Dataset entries

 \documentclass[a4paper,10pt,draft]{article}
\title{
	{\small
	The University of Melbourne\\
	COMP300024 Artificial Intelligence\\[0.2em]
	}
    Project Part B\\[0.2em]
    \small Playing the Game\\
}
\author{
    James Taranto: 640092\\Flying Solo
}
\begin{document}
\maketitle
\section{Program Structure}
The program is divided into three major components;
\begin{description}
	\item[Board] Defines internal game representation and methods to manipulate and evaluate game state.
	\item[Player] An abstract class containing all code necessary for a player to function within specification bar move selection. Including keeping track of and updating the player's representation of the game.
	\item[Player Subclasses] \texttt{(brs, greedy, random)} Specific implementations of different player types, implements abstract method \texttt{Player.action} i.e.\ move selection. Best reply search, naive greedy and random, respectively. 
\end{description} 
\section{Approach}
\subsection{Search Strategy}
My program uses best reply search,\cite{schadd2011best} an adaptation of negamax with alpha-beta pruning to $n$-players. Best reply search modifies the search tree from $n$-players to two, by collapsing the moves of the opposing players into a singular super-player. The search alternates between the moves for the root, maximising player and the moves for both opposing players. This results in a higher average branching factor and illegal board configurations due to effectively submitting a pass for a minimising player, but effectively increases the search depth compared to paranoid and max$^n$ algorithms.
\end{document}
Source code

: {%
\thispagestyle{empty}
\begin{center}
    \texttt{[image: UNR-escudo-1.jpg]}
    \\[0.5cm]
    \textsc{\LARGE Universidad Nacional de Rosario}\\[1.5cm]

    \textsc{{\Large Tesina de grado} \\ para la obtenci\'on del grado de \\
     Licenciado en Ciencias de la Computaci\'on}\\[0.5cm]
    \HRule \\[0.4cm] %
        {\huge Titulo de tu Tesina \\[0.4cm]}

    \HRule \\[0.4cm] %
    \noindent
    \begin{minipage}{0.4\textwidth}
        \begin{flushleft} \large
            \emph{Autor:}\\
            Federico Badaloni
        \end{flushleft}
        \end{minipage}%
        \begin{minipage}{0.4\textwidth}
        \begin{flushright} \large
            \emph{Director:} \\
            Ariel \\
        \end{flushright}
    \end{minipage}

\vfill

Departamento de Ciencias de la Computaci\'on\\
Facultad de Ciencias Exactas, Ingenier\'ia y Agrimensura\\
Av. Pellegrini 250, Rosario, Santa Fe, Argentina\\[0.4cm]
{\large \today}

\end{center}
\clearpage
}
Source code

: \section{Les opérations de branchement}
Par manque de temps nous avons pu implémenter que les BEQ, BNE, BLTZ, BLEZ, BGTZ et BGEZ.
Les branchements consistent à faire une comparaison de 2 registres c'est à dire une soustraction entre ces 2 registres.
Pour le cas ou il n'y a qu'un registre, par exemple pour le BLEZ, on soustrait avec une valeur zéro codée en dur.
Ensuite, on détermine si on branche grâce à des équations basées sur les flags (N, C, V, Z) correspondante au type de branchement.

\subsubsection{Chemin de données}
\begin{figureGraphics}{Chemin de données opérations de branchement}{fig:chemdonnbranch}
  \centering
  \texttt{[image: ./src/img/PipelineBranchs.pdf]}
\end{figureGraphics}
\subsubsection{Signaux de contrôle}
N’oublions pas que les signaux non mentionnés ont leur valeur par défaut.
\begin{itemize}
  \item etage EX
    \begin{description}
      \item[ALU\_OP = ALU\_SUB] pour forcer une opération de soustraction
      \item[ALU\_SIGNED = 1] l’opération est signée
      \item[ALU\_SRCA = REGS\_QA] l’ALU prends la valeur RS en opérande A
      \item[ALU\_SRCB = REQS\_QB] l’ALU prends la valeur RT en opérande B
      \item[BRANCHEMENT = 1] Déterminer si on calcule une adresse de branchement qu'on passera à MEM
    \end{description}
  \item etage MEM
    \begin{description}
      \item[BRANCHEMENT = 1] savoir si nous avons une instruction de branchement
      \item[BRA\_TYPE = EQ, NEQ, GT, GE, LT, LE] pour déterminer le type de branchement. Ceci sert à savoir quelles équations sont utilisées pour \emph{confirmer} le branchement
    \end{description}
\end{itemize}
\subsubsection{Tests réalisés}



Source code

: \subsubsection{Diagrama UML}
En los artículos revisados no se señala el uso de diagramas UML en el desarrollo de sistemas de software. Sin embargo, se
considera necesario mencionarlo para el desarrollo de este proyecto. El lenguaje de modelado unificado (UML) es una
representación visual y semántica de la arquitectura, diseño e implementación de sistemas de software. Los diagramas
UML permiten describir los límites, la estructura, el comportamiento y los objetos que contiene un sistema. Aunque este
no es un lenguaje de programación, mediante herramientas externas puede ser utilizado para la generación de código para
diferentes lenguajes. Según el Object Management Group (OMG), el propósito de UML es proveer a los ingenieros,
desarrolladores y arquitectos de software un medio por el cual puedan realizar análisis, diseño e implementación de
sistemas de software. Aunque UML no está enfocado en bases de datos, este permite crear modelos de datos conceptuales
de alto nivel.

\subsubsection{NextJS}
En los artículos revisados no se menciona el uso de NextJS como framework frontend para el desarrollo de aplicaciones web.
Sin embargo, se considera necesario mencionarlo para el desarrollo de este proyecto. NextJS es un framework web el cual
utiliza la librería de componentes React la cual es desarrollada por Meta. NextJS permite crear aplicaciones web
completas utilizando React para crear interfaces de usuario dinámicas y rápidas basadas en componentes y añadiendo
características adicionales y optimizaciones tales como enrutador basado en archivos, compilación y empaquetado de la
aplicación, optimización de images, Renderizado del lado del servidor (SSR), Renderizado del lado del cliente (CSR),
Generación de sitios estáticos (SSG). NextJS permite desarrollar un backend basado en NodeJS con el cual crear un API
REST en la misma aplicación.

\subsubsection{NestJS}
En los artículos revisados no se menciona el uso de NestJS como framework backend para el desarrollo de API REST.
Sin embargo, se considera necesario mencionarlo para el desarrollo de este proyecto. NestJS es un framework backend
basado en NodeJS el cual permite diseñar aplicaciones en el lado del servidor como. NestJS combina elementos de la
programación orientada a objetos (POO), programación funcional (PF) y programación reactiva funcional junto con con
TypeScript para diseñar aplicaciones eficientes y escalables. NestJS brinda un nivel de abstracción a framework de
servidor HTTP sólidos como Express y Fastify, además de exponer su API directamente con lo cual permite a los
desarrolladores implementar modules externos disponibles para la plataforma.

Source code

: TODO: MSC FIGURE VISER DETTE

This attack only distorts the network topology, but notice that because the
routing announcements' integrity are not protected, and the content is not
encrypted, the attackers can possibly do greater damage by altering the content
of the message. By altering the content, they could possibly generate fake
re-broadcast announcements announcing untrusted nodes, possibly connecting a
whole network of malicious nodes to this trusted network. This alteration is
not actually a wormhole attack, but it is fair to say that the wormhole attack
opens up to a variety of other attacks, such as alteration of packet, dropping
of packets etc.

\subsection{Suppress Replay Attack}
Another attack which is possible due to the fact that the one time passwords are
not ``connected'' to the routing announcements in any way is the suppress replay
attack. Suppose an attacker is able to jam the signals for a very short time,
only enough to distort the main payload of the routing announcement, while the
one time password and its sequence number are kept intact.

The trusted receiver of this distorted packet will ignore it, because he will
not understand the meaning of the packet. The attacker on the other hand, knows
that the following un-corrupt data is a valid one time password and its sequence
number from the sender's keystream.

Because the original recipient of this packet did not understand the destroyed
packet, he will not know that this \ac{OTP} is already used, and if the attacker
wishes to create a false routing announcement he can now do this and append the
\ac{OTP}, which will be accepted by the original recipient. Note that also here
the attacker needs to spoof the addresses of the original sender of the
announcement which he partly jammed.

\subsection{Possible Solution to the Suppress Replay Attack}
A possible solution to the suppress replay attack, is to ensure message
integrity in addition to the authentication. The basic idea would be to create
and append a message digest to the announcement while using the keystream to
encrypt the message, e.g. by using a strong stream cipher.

▶ **What is required**: Word for word, restate the lines of the data above that fall between the line holding "Les branchements consistent" and the line holding "Pour le cas", inclusive, and no other lines.

▶ **Task solution**:
Les branchements consistent à faire une comparaison de 2 registres c'est à dire une soustraction entre ces 2 registres.
Pour le cas ou il n'y a qu'un registre, par exemple pour le BLEZ, on soustrait avec une valeur zéro codée en dur.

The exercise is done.